*What you will do:*
Within the listing that follows, reproduce exactly the lines starting at the line with "6.github加一行，git Pull本地后 观察是否有冲突" and ending at the line with "## Concepts", inclusive, and only those. Pictures are dropped.

*Extracted records:*
/---

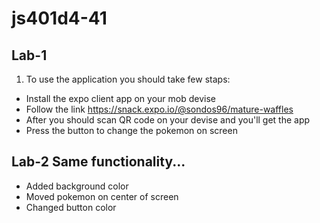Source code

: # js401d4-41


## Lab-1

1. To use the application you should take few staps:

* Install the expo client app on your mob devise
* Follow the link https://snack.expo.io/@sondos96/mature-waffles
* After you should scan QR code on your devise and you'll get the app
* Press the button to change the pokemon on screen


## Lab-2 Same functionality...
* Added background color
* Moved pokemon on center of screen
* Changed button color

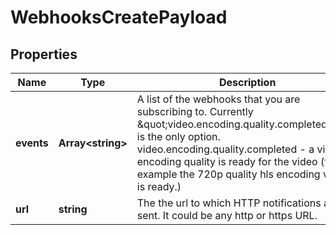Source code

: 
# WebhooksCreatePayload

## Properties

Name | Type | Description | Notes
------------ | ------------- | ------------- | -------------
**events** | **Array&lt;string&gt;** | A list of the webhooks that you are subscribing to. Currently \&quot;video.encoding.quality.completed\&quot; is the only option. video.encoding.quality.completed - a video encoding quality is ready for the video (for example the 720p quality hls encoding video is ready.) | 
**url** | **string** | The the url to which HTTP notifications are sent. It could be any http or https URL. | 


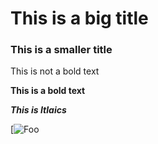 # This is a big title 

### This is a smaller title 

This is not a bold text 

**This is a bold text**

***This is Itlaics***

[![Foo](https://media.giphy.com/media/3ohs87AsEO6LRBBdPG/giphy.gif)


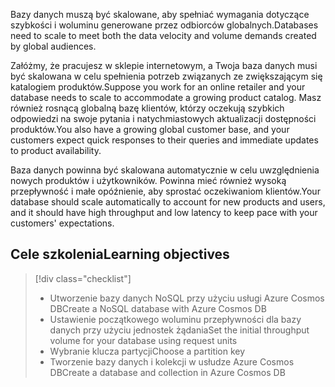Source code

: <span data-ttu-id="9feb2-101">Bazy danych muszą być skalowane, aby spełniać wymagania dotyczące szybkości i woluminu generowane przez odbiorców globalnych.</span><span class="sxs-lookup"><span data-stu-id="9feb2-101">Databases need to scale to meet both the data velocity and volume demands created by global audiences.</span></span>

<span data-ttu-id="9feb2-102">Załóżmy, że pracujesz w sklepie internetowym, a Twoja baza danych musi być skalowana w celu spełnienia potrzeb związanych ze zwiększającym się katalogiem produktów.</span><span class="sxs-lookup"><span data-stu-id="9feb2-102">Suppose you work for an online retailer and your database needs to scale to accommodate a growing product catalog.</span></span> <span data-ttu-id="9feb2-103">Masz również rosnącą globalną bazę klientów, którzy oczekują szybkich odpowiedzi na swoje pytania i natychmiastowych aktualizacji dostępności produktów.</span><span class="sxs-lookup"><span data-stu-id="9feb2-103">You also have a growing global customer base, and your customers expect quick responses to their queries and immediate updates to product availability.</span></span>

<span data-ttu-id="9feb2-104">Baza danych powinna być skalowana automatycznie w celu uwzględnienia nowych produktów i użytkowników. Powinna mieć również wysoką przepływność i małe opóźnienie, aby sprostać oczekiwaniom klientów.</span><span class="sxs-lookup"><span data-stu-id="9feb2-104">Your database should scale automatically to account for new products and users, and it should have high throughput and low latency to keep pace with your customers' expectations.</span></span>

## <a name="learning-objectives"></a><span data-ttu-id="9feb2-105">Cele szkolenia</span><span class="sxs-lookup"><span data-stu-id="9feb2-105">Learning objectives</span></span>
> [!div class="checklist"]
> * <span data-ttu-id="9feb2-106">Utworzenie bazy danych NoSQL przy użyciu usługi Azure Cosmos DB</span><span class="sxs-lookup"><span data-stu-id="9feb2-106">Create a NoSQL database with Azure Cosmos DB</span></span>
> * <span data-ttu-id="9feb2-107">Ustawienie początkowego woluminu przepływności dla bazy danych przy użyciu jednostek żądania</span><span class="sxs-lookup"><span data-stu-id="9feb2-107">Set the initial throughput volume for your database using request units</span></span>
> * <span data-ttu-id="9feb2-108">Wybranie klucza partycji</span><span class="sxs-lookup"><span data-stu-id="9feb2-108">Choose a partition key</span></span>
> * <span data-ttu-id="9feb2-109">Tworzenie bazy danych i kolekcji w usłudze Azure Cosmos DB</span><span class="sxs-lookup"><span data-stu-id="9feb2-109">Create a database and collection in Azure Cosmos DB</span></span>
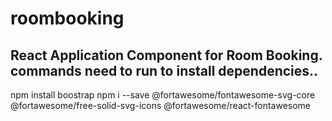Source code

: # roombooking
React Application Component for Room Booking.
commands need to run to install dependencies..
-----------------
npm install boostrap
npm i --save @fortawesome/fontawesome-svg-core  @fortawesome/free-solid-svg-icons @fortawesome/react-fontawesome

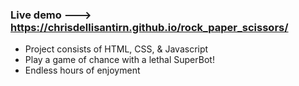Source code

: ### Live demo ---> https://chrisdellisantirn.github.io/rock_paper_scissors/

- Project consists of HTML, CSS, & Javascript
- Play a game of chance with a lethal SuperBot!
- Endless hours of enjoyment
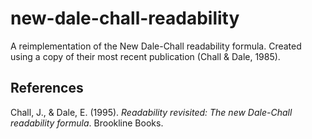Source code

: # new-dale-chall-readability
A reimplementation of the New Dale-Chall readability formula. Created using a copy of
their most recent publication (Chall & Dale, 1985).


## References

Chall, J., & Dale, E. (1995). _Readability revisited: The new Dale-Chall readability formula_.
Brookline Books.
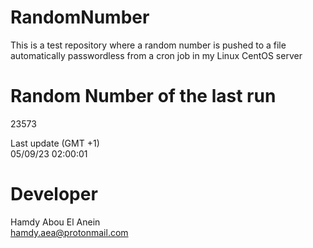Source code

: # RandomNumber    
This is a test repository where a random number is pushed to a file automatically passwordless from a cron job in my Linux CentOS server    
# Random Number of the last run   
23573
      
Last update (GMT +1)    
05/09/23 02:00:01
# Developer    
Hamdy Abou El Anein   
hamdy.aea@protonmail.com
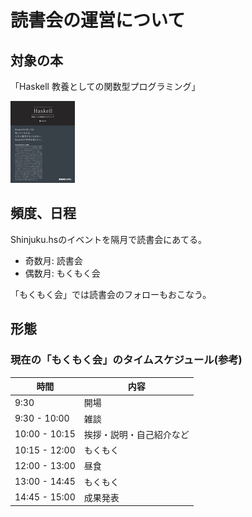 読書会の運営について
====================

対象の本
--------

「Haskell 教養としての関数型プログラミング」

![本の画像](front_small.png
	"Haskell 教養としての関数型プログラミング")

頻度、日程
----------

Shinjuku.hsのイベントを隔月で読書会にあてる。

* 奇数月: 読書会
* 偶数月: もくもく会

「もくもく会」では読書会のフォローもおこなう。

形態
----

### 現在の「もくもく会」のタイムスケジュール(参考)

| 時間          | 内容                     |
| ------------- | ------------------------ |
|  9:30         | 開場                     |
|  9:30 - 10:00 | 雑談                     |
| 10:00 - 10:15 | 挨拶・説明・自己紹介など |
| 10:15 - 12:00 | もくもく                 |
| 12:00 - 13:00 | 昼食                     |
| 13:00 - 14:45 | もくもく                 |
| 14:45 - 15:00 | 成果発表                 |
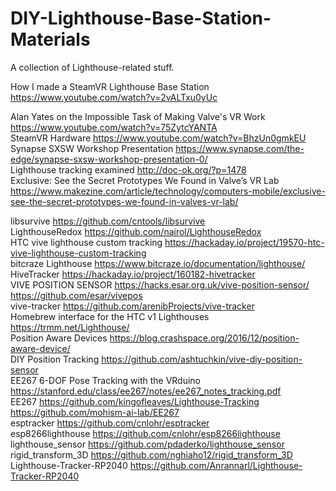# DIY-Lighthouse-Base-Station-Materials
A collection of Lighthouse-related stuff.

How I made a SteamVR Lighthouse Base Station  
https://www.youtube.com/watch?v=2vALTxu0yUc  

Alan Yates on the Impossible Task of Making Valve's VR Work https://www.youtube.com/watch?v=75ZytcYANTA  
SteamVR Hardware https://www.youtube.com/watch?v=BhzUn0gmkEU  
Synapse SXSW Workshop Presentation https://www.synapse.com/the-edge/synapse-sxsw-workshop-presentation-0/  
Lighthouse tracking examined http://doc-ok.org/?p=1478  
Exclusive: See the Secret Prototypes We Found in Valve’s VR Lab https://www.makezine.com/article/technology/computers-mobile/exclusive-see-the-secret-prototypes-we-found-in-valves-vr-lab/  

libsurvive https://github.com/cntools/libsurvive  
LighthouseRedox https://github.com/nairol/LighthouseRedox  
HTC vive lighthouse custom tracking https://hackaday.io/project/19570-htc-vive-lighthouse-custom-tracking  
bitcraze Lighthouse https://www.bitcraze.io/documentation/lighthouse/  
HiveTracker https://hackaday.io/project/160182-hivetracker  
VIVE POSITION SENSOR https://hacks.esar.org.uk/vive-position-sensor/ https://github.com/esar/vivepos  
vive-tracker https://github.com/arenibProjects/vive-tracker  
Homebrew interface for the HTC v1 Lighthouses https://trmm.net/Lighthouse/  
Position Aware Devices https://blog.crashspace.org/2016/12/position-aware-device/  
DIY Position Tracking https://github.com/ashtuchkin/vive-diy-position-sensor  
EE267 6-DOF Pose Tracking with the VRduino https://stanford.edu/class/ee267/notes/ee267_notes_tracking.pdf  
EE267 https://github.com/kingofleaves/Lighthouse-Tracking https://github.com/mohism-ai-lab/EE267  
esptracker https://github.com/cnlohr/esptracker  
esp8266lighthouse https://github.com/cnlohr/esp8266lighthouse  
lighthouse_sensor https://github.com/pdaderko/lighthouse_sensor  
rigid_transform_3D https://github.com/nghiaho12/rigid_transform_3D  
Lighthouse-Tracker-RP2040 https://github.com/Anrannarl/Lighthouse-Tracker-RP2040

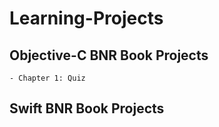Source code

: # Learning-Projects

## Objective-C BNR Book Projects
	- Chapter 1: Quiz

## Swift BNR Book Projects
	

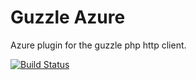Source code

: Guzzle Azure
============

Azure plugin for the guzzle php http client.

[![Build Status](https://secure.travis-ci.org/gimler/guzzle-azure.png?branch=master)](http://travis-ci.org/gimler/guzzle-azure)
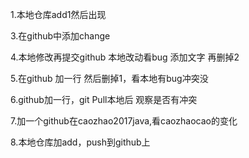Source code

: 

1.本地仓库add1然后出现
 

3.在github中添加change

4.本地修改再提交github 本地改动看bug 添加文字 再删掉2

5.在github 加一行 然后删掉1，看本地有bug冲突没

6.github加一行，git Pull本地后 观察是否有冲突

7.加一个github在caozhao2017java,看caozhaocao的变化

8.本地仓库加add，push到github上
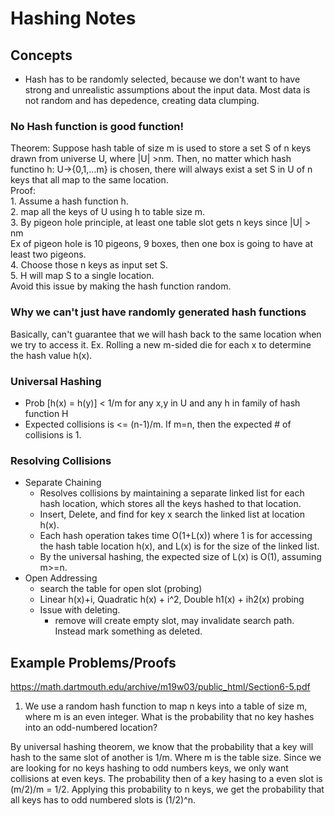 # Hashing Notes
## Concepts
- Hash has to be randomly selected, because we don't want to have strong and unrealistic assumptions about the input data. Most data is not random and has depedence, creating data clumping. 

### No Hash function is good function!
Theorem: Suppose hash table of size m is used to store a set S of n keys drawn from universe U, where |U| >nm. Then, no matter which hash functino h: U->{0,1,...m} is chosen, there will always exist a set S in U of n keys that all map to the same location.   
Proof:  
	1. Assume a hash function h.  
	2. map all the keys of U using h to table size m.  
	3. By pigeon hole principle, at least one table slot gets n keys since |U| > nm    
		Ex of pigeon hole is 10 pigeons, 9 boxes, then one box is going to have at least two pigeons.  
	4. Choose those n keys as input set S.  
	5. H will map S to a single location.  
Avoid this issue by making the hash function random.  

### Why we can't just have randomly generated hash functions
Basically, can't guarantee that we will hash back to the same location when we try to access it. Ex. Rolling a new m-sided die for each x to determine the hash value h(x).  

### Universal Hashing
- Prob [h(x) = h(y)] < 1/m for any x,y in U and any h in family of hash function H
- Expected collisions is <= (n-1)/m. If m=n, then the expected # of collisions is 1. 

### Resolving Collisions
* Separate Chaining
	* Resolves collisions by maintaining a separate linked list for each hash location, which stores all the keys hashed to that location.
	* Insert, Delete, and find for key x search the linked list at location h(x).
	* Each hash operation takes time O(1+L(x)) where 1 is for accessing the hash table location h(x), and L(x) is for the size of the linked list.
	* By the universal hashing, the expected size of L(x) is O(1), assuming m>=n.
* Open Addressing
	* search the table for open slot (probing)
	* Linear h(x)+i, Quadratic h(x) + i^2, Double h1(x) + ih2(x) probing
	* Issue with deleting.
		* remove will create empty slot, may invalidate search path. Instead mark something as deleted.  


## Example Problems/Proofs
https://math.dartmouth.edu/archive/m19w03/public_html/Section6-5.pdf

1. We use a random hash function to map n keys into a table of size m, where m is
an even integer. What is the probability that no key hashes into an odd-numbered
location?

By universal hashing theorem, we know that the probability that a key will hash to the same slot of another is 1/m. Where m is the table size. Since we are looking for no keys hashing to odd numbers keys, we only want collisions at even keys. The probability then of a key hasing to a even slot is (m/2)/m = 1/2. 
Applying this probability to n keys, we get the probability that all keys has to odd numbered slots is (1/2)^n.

\---

*Solution:*
6.github加一行，git Pull本地后 观察是否有冲突

7.加一个github在caozhao2017java,看caozhaocao的变化

8.本地仓库加add，push到github上
 # Hashing Notes
## Concepts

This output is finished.